And therein lies the problem. As commentators on and reformers of education have noted at least since Socrates, curiosity is central not only to reading but to the active intellectual engagement with the world that is the ultimate goal of education. But as most of these same commentators have noted, educational institutions seem perversely designed to stifle curiosity. According to one expert, the teacher’s goal ought to be “to protect the spirit of inquiry, to keep it from becoming ... fossilized through dogmatic instruction, or dissipated by random exercise upon trivial things.” That one hundred years ago John Dewey needed to emphasize the importance of inquiry and that one hundred years later these same words seem to speak directly to our times suggests either that there really is very little new under the sun or that fostering inquiry and curiosity is something we find easy to claim but difficult to enact.

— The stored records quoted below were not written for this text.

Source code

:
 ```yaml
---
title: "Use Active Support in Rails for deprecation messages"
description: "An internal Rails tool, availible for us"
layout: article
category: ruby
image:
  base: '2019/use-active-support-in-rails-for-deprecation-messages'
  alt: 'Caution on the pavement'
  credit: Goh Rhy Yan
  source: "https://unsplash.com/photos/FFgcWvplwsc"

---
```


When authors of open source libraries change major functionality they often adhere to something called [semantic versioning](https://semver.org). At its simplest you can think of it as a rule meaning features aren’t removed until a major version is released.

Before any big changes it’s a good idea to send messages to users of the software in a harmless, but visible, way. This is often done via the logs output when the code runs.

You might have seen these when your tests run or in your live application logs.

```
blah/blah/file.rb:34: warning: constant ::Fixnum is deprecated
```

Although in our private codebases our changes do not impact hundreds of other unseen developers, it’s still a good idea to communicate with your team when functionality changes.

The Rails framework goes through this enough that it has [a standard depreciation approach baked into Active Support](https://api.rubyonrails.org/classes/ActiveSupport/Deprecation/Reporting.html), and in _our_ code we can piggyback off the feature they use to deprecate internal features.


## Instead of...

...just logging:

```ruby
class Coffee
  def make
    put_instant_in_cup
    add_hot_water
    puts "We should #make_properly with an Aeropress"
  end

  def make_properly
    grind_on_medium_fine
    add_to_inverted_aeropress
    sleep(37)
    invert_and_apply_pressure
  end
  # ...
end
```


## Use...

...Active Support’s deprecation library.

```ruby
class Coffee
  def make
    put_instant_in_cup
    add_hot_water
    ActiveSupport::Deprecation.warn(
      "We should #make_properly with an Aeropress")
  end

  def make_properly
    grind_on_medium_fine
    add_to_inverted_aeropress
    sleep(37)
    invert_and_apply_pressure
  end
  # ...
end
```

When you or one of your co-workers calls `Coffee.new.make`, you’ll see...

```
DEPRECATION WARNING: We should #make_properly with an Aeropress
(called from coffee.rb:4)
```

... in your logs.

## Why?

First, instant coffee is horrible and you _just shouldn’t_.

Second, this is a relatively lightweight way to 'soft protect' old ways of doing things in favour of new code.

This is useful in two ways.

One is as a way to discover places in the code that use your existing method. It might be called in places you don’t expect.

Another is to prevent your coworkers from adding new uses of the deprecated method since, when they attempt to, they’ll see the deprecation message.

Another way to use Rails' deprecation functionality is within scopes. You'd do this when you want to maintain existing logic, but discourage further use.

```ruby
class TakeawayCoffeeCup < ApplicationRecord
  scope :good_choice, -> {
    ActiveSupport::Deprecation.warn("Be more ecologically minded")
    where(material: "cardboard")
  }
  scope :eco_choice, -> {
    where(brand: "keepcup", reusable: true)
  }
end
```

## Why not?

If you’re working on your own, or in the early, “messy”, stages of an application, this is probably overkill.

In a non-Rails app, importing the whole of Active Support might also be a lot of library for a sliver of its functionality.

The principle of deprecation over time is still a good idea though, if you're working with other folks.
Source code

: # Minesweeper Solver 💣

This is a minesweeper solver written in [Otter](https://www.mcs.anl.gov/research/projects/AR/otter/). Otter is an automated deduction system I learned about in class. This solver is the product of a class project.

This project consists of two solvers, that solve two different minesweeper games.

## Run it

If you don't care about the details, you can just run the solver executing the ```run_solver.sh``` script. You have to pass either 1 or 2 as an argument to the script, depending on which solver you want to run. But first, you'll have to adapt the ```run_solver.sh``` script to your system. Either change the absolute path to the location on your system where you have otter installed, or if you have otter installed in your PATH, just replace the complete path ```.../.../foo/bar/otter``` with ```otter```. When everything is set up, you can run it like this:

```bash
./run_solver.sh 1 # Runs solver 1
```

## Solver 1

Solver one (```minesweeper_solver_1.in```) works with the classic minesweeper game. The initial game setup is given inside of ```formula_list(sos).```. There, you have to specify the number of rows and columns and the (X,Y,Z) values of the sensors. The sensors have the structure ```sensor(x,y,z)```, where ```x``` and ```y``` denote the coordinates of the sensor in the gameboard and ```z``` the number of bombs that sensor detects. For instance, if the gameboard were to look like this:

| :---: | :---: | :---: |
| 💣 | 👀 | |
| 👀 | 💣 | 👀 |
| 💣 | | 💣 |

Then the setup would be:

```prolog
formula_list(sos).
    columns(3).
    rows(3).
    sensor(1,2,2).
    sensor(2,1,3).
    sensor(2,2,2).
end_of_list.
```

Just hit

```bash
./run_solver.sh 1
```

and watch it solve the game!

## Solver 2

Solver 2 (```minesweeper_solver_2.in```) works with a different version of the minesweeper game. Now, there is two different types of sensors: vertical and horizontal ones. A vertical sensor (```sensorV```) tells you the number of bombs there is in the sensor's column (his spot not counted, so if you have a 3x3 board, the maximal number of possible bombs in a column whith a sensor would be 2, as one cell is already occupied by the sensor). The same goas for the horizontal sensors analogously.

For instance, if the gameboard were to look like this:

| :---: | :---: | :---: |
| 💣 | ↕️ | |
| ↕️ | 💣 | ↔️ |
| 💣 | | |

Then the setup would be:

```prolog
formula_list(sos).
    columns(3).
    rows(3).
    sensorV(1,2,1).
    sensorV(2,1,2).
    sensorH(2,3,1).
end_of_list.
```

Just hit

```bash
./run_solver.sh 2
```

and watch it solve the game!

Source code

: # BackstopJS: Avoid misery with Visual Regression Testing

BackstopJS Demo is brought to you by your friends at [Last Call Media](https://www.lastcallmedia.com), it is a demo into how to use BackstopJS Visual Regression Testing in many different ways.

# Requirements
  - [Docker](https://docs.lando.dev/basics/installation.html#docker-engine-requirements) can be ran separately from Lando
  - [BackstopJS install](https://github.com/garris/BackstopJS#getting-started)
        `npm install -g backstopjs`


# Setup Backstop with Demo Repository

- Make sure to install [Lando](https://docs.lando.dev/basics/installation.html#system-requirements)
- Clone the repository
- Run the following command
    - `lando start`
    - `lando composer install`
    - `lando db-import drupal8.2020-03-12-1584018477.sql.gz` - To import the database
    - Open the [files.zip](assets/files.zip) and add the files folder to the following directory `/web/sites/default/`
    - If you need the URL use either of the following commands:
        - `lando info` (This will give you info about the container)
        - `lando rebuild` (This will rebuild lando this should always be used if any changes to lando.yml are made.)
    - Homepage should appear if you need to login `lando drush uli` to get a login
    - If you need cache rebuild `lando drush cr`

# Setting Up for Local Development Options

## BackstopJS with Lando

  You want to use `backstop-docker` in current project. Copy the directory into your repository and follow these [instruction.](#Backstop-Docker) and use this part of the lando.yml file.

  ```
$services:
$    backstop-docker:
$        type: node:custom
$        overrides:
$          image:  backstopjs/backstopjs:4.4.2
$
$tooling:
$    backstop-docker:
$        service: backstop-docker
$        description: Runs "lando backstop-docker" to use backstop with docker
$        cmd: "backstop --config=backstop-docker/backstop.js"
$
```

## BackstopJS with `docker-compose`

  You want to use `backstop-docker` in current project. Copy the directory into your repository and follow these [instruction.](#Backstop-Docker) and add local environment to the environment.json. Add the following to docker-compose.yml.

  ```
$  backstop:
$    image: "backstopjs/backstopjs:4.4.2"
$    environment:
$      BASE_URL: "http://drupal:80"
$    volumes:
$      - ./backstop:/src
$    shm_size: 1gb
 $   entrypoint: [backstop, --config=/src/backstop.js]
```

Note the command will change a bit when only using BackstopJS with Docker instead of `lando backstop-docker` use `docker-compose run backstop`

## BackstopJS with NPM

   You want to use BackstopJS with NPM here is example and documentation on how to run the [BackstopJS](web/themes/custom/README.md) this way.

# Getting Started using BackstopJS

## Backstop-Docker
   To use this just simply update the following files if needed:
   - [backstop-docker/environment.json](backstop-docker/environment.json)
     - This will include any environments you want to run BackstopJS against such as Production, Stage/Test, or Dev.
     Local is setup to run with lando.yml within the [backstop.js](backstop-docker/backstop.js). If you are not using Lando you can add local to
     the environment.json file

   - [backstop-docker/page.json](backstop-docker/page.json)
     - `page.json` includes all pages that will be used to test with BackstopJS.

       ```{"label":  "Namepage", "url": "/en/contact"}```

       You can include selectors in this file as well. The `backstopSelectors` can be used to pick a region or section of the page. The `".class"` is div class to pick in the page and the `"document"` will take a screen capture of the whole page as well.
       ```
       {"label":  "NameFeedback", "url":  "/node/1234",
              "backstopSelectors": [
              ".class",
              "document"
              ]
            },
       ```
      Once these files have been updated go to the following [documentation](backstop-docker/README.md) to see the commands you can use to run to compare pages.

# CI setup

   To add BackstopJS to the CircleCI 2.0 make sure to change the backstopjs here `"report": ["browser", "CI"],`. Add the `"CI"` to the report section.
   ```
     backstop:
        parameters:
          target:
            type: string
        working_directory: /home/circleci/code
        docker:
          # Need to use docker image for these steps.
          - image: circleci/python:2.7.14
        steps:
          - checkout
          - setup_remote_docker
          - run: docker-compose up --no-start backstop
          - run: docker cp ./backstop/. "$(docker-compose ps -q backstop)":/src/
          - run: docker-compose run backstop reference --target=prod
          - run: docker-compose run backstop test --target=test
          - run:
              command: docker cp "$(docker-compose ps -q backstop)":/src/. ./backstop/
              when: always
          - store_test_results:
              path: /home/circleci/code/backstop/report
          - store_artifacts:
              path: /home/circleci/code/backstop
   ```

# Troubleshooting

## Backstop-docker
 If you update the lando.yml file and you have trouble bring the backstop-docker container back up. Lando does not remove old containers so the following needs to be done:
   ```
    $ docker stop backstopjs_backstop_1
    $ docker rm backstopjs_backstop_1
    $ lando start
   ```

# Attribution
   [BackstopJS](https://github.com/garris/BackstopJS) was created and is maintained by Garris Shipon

Perhaps here as elsewhere we can trace our Anglo-American roots. Matthew Arnold, writing in the middle of the nineteenth century, noted that the word “curiosity,” which in other languages was used positively to denote “a high and fine quality” of human nature, was in English a negative term associated with idleness. It was the English after all who made curiosity fatal to felines. We might disagree with Arnold’s comparative linguistics, but his observation that we are uncomfortable with curiosity—the “free play of the mind on all subjects”—and too easily satisfied with “very inadequate ideas” should strike us as all-too-familiar.

Curiosity, with its tendency to ask questions and to question the answers, discomforts the status quo and dissatisfies the self-satisfied. Dewey wrote one hundred years ago, “In the feeling, however dim, that the facts which directly meet the senses are not the whole story, that there is more behind them and more to come from them, lies the germ of intellectual curiosity.” We might ask ourselves what we do in the classroom to encourage this dim feeling, to help students form the authentic questions that will help them satisfy their motivationally original desire to know that belongs only to them. We might ask ourselves what we do to protect the spirit of inquiry and each student’s curiosity.

From John Stuart Mill


Last year marked the sesquicentennial of the publication of J. S. Mill’s On Liberty. The following is taken from the conclusion, where Mill addresses the possibility of state-controlled education and warns of its dangers if it becomes too focused on basic skills and vocational competencies.

“The worth of a State, in the long run, is the worth of the individuals composing it; and a State which postpones the interests of [each individual’s] mental expansion and elevation, to a little more of administrative skill, or that semblance of it which practice gives, in the details of business; a State which dwarfs its men, in order that they may be more docile instruments in its hands even for beneficial purposes—will find that with small men no great thing can really be accomplished; and that the perfection of machinery to which it has sacrificed everything, will in the end avail it nothing, for want of the vital power which, in order that the machine might work more smoothly, it has preferred to banish” (Chapter 5).